Upper limb orthotic devices (e.g., splints or kinesthetic tape) are a well-accepted therapy for the management of SCI, particularly in the acute phase of injury (Curtin 1994; Krajnik & Bridle 1992). They are generally used to minimize or prevent contractures, spasticity, and pain through immobilization and protection/support of the joints, as well as soft tissue (Curtin 1994; Krajnik & Bridle 1992; Paternostro-Sluga & Stieger 2004). Joint and muscle contractures can severely impact independence for individuals experiencing SCI. For example, elbow flexion contractures greater than 25 degrees significantly affect an individual’s ability to transfer and complete depression lifts for pressure relief (Bryden et al. 2004; Dalyan et al. 1998; Grover et al. 1996).
The most common static hand splints for patients with tetraplegia include the resting pan or paddle splints, wrist extension splints (Futuro-type splint, long opponents splint, dorsal cock-up splint, and spiral splint) and shorthand splints and tenodesis splints (Curtin 1994). Splints are also used to position the elbow in extension as flexion contractures of this joint are very common, due to a lack of triceps innervation and the effects of increased tone and spasticity (Bryden et al. 2004; Grover et al. 1996).
Although orthoses are widely used, few studies have investigated the efficacy of splinting for the management of upper limb function following SCI. The methodological details and results from the three studies are presented in Table 2.
Although splinting and orthotic fabrication is an accepted practice, there is minimal research on the effectiveness of this intervention (DiPasquale-Lehnerz 1994; Krajnik & Bridle 1992). A variety of splints serve similar purposes and little is known about what splint is best for the level and severity of SCI (Krajnik & Bridle 1992).

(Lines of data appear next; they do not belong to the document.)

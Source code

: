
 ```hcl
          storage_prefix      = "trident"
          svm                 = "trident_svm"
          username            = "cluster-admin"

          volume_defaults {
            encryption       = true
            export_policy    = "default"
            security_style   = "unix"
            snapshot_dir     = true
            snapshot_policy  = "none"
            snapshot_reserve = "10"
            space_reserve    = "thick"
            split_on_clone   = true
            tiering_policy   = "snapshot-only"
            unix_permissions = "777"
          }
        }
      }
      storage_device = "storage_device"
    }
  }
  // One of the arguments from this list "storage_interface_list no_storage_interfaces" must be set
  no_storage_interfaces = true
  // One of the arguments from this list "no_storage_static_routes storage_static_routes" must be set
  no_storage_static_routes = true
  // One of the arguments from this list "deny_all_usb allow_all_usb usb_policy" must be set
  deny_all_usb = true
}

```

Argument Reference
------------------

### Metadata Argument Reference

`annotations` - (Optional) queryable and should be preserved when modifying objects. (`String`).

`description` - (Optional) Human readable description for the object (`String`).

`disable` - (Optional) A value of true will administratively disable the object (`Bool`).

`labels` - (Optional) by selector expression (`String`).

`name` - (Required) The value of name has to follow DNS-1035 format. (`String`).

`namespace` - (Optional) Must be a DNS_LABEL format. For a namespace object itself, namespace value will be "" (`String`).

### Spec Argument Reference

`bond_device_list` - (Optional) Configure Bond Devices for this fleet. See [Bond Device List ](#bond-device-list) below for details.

In one RCT, Harvey et al. (2006) noted that twelve weeks of nightly splinting does not reduce thumb web-space contractures in individuals with a neurological condition (stroke, acquired brain injury, SCI). Even with careful monitoring of the fit of the splint, it was unclear if it was able to produce enough torque to the thumb joint for a sufficient stretch. The study also raised questions about the proper length of time an individual should spend wearing a splint, if the time spent wearing the splint was accurately reported and if there is a difference in outcomes when considering the type of neurological condition being splinted. Most importantly, clients and therapists perceived the splint as a major inconvenience. As time went on in the trial, patients became less compliant and both therapists and patients agreed that the overall effect of the splint needed to be substantial in order to justify the inconvenience and discomfort.
In one RCT, DiPasquale-Lehnerz (1994) found significant improvements in hand function (as measured by the Jebsen-Taylor Hand Function test) in subjects with tetraplegia who wore a long or short thumb orthosis while sleeping. Unlike Harvey and colleagues, a significant improvement in pinch strength and functional use (e.g., turning cards, and picking up small objects) was observed.

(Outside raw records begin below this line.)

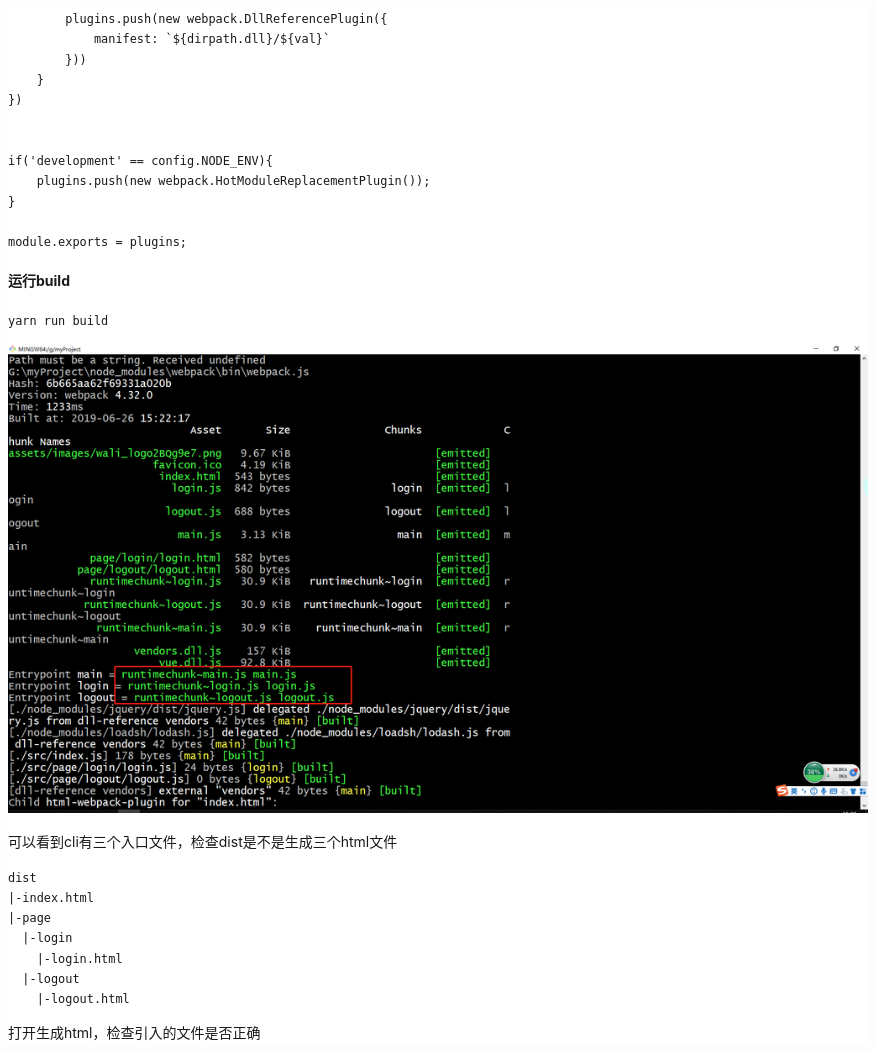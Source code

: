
 ```diff
		plugins.push(new webpack.DllReferencePlugin({
			manifest: `${dirpath.dll}/${val}`
		}))
	}
})


if('development' == config.NODE_ENV){
	plugins.push(new webpack.HotModuleReplacementPlugin());
}

module.exports = plugins;

```

#### 运行build

```
yarn run build
```

![ssl](https://raw.githubusercontent.com/walidream/waliblog/gh-pages/static/image/webpack/webpack_53.png)

可以看到cli有三个入口文件，检查dist是不是生成三个html文件

```txt
dist
|-index.html
|-page
  |-login
    |-login.html
  |-logout
    |-logout.html
```
打开生成html，检查引入的文件是否正确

In one pre-post test, Portnova et al. (2018) demonstrated varying improvements in hand function while using wrist-driven orthoses. For example, one participant improved their time to pick up small objects by 29 seconds, while another took 25 seconds longer. Moreover, two users significantly increased their grasp strength with the wrist-driven orthoses. However, the limited number of participants in this trial (n=3) prevents a more conclusive understanding of the use of wrist-driven orthoses as an assistive device.

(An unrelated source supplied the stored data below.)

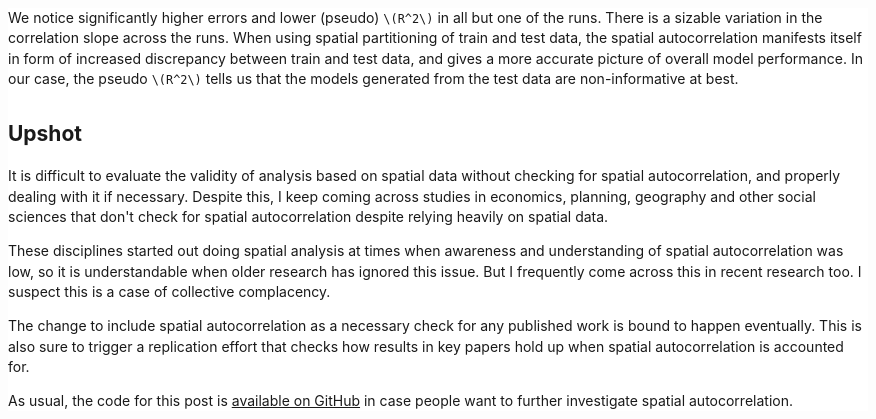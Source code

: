 We notice significantly higher errors and lower (pseudo) `\(R^2\)` in all but one of the runs. There is a sizable variation in the correlation slope across the runs. When using spatial partitioning of train and test data, the spatial autocorrelation manifests itself in form of increased discrepancy between train and test data, and gives a more accurate picture of overall model performance. In our case, the pseudo `\(R^2\)` tells us that the models generated from the test data are non-informative at best.

## Upshot
It is difficult to evaluate the validity of analysis based on spatial data without checking for spatial autocorrelation, and properly dealing with it if necessary. Despite this, I keep coming across studies in economics, planning, geography and other social sciences that don't check for spatial autocorrelation despite relying heavily on spatial data. 

These disciplines started out doing spatial analysis at times when awareness and understanding of spatial autocorrelation was low, so it is understandable when older research has ignored this issue. But I frequently come across this in recent research too. I suspect this is a case of collective complacency.

The change to include spatial autocorrelation as a necessary check for any published work is bound to happen eventually. This is also sure to trigger a replication effort that checks how results in key papers hold up when spatial autocorrelation is accounted for.

As usual, the code for this post is [available on GitHub](https://github.com/mountainMath/doodles/blob/master/content/posts/2019-10-07-spatial-autocorrelation-co.Rmarkdown) in case people want to further investigate spatial autocorrelation.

In summary, the choice of splint depends on an individual’s therapeutic aims and functional problem(s) resulting from the impairment(s), however, there is insufficient evidence from clinical trials on splinting strategies in SCI patients. This is supported by Paternostro-Sluga and Steiger’s review (2004). Future research should focus on determining the efficacy of orthoses as rehabilitative or assistive devices, as well as the type and duration of splint necessary for different levels/severities of SCI.
There is level 1b evidence (from one randomized controlled trial: Harvey et al. 2006) that 12 weeks of nightly stretch with a thumb splint does not reduce thumb web-space contractures in persons with a neurological condition (i.e., stroke, ABI, SCI).
There is level 2 evidence (from one randomized controlled trial: DiPasquale-Lehnerz 1994) that wearing a thumb splint improves pinch strength and functional use of the hand.
There is level 4 evidence (from one pre-post test: Portnova et al. 2018) that wearing wrist-driven orthoses as an assistive device may improve hand function and grasp strength.